= Task objective =
Among the records that follow, count the lines with the string "spacy"; report only that count.

━━━━━━

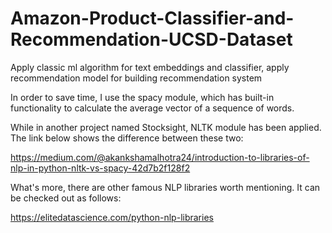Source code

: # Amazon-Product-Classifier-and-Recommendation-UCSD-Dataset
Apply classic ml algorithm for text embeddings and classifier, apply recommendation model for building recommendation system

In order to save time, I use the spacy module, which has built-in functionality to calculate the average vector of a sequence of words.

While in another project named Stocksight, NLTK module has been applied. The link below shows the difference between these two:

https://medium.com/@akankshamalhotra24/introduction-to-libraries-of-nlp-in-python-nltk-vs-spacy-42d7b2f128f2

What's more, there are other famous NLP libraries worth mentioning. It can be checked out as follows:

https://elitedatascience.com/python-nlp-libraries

━━━━━━

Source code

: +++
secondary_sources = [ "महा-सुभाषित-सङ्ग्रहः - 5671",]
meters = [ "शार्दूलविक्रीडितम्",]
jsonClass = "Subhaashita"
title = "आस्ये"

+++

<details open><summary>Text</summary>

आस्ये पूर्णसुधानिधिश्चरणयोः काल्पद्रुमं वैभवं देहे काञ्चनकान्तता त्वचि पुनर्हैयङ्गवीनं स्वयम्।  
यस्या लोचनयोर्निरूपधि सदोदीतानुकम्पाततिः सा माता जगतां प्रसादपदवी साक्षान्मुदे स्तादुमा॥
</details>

━━━━━━

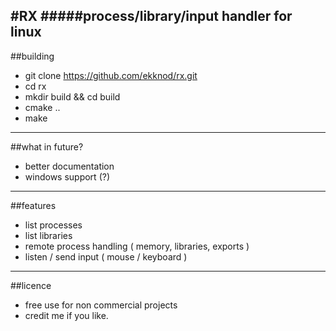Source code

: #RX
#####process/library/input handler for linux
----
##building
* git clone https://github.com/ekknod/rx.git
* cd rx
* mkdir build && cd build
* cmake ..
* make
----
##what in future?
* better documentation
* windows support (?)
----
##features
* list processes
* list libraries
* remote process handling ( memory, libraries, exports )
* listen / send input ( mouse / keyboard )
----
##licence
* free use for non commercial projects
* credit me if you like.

━━━━━━

= Problem solution =
2